§ Directions for this task
Return each line of the entries that holds the string "sudo".

§ Data extracts
★ ★ ★ ★

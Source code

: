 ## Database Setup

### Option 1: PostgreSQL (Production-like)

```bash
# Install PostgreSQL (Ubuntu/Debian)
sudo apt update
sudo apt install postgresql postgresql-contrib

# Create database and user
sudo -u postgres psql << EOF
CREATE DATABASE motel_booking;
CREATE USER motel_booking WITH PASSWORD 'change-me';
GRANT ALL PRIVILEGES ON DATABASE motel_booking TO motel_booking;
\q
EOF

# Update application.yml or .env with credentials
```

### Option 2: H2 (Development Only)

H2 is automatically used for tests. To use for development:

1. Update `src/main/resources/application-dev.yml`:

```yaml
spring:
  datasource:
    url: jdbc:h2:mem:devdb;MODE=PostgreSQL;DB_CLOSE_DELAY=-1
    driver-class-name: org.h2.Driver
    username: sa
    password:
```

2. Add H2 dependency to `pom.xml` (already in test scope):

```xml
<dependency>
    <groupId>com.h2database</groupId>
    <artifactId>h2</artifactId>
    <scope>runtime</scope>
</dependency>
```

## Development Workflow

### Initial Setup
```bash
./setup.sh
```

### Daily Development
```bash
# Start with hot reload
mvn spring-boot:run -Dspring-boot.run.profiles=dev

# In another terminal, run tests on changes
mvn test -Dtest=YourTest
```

★ ★ ★ ★

§ Response area
sudo apt update
sudo apt install postgresql postgresql-contrib
sudo -u postgres psql << EOF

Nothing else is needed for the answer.